Me: I have an excellent memory.
HR: Give me an example.
Me: Of what?
When I’m behind a slow car I steer my car a little to the right so the people behind me can see it isn’t my fault.
Why are charming men called lady killers and not Lassassins?
asked my therapist who their therapist was and went to see them. asked them the same thing until i got to the final boss therapist and defeated them with my trainwreck of a life
[at the mechanic]
mechanic: what is the problem
me: my car
Me: Help! i need my stomach pumped.
911 Operator: Did you ingest poison, ma’am?
Me: No. Pizza.
“People have been laughing at me for years for wearing my swim goggles everywhere for protection but who’s laughing now?”
{Turns around quickly}, “I heard that!”
Teenagers should not handle weapons to fight crime or be turtles.
I wanted something old and soft to wax my car, so I used Grandma.
[Movie theater]
*as the previews begin, I pull an entire ice cream cake out of my refrigerated cooler-purse*
I don’t know where it went wrong, but even Barbie has a nicer house and car than me.
Me: What are you doing?
My 6yo: [buttering the piano] Nothing.
Interviewer: strengths?
Me: I’m sociable and can pretend to get along with most people….

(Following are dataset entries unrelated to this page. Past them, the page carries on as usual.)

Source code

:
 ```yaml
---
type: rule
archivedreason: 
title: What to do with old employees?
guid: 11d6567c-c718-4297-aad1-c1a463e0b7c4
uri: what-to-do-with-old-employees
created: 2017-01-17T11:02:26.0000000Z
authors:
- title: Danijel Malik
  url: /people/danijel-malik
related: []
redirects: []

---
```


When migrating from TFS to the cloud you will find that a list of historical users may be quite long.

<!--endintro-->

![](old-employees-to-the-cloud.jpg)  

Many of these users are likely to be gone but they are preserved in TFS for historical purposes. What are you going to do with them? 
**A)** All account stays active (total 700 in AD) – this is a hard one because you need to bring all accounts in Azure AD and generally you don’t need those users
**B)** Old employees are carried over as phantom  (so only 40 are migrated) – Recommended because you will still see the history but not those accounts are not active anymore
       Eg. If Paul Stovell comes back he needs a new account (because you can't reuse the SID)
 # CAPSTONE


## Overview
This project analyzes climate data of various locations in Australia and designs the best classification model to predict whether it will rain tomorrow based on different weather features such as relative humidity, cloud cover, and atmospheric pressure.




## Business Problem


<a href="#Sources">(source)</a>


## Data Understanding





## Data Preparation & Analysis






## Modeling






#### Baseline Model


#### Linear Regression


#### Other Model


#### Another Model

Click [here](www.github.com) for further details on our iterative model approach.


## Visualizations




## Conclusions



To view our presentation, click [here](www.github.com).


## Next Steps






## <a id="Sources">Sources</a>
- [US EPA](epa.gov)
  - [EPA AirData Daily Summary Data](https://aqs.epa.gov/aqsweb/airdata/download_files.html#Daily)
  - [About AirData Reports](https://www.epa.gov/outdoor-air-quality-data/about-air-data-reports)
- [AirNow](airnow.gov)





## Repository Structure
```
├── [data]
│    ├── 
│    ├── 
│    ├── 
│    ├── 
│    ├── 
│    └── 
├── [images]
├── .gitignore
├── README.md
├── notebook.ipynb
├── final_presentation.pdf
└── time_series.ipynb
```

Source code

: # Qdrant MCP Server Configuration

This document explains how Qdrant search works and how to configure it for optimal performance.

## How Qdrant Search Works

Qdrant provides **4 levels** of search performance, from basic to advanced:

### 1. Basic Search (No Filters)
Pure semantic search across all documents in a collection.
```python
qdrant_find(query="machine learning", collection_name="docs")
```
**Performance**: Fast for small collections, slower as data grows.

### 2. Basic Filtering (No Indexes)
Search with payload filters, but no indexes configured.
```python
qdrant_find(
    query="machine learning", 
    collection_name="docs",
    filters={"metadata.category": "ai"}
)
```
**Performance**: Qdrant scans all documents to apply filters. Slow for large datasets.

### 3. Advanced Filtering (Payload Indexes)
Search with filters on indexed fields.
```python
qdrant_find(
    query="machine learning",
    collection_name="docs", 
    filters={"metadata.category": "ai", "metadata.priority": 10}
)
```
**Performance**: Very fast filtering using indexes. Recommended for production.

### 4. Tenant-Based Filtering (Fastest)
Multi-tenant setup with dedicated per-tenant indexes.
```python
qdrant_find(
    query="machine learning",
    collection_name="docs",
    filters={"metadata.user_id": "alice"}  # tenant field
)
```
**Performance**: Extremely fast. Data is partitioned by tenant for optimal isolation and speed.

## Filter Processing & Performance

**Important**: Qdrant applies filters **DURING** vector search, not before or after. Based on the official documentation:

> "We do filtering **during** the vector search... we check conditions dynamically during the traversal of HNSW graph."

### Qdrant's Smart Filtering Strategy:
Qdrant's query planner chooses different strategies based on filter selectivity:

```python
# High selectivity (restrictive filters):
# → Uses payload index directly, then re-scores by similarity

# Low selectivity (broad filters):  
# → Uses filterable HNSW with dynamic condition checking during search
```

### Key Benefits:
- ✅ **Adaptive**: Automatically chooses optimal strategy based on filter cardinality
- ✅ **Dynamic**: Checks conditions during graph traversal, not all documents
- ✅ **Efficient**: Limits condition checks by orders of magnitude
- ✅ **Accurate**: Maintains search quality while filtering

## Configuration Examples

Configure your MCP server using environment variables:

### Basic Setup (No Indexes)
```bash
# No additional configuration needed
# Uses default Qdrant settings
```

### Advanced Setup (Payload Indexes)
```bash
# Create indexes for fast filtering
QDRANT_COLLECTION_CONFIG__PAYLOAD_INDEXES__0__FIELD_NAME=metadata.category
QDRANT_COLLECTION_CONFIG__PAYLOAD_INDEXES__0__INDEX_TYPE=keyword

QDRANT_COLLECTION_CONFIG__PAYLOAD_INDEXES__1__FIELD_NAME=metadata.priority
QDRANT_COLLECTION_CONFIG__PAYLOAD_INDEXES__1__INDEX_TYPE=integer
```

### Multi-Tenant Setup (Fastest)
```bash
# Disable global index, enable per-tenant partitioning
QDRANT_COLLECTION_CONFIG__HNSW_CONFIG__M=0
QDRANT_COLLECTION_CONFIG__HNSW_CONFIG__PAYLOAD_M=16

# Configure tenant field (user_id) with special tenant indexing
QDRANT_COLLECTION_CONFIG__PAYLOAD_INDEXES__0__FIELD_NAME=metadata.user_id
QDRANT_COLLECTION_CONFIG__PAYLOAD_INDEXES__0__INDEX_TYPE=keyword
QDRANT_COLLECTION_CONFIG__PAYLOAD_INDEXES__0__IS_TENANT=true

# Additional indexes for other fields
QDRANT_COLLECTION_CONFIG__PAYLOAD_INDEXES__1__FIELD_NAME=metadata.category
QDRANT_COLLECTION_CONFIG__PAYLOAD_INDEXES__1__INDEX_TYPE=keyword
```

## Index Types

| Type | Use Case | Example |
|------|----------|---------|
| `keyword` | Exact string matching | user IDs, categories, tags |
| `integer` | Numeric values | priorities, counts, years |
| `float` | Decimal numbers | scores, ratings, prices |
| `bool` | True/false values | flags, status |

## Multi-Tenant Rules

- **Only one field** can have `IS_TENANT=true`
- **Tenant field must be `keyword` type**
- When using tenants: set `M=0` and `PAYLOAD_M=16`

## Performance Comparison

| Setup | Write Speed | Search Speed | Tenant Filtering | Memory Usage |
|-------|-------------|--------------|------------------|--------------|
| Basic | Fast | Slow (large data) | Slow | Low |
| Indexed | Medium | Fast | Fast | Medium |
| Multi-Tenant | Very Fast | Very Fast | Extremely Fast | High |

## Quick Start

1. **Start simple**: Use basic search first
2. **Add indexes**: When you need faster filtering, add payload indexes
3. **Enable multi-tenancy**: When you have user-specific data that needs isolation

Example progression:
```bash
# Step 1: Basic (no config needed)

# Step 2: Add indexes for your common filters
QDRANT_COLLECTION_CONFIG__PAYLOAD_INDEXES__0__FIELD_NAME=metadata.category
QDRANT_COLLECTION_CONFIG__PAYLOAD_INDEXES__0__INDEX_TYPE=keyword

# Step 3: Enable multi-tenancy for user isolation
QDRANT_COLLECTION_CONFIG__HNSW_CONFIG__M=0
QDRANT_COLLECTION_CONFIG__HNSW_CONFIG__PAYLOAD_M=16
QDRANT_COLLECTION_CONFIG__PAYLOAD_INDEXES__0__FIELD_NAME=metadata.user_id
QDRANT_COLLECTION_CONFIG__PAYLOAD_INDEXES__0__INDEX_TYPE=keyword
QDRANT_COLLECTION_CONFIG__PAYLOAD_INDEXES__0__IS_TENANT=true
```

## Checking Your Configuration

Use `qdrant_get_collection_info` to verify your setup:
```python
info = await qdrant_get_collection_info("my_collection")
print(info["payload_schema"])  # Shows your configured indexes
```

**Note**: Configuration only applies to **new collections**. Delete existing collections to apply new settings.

Interviewer: er, ….. yes ok, right, moving on! Weaknesses?
Me: erm….*thinking furiously*…. bladder??
haven’t gone back to the gym since i kept using my phone and someone asked me if it’s fingers day
[work email]
Me: Can I meat the new guy?
Boss: Meet? Okay, sure…
Me: Great!*hides bag of steaks*
i like how ppl mess with ouija boards then are all like omg why are demons trying to eat my soul like you did this to yourself bro.
Pffft. Call me when you can cut the sexual tension with a spoon.
Driving past a cemetery on a reservation my dad said “you can’t be buried there, do you know why?”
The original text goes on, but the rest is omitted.